Could you repeat all of the entries exactly, leaving out any pictures?

━━━━━━

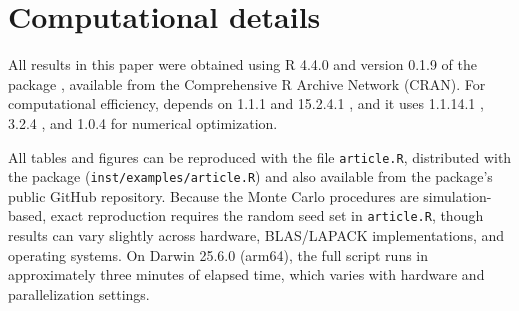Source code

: \section*{Computational details}\label{computational-details}

All results in this paper were obtained using R 4.4.0 \citep{r2024} and version 0.1.9 of the package , available from the Comprehensive R Archive Network (CRAN). For computational efficiency,  depends on  1.1.1 \citep{eddetal2018} and  15.2.4.1 \citep{eddsan2024}, and it uses  1.1.14.1 \citep{xiaetal2013},  3.2.4 \citep{scrucca2013}, and  1.0.4 \citep{psopack} for numerical optimization.

All tables and figures can be reproduced with the file \texttt{article.R}, distributed with the  package (\texttt{inst/examples/article.R}) and also available from the package's public GitHub repository. Because the Monte Carlo procedures are simulation-based, exact reproduction requires the random seed set in \texttt{article.R}, though results can vary slightly across hardware, BLAS/LAPACK implementations, and operating systems. On Darwin 25.6.0 (arm64), the full script runs in approximately three minutes of elapsed time, which varies with hardware and parallelization settings.



\address{%
Gabriel Rodriguez-Rondon\\
Bank of Canada\\%
Canadian Economic Analysis Department\\ Ottawa, ON, Canada\\
%
\url{https://grodriguezrondon.com}\\%
\textit{ORCiD: \href{https://orcid.org/0009-0005-3769-9921}{0009-0005-3769-9921}}\\%
\href{mailto:grodriguezrondon@bankofcanada.ca}{\nolinkurl{grodriguezrondon@bankofcanada.ca}}%
}

\address{%
Jean-Marie Dufour\\
McGill University\\%
Department of Economics\\ Montreal, QC, Canada\\
%
\url{http://www.jeanmariedufour.com}\\%
\textit{ORCiD: \href{https://orcid.org/0000-0002-7731-2278}{0000-0002-7731-2278}}\\%
\href{mailto:jean-marie.dufour@mcgill.ca}{\nolinkurl{jean-marie.dufour@mcgill.ca}}%
}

━━━━━━

## Exercise output:
Source code

: \section*{Computational details}\label{computational-details}

All results in this paper were obtained using R 4.4.0 \citep{r2024} and version 0.1.9 of the package , available from the Comprehensive R Archive Network (CRAN). For computational efficiency,  depends on  1.1.1 \citep{eddetal2018} and  15.2.4.1 \citep{eddsan2024}, and it uses  1.1.14.1 \citep{xiaetal2013},  3.2.4 \citep{scrucca2013}, and  1.0.4 \citep{psopack} for numerical optimization.

All tables and figures can be reproduced with the file \texttt{article.R}, distributed with the  package (\texttt{inst/examples/article.R}) and also available from the package's public GitHub repository. Because the Monte Carlo procedures are simulation-based, exact reproduction requires the random seed set in \texttt{article.R}, though results can vary slightly across hardware, BLAS/LAPACK implementations, and operating systems. On Darwin 25.6.0 (arm64), the full script runs in approximately three minutes of elapsed time, which varies with hardware and parallelization settings.



\address{%
Gabriel Rodriguez-Rondon\\
Bank of Canada\\%
Canadian Economic Analysis Department\\ Ottawa, ON, Canada\\
%
\url{https://grodriguezrondon.com}\\%
\textit{ORCiD: \href{https://orcid.org/0009-0005-3769-9921}{0009-0005-3769-9921}}\\%
\href{mailto:grodriguezrondon@bankofcanada.ca}{\nolinkurl{grodriguezrondon@bankofcanada.ca}}%
}

\address{%
Jean-Marie Dufour\\
McGill University\\%
Department of Economics\\ Montreal, QC, Canada\\
%
\url{http://www.jeanmariedufour.com}\\%
\textit{ORCiD: \href{https://orcid.org/0000-0002-7731-2278}{0000-0002-7731-2278}}\\%
\href{mailto:jean-marie.dufour@mcgill.ca}{\nolinkurl{jean-marie.dufour@mcgill.ca}}%
}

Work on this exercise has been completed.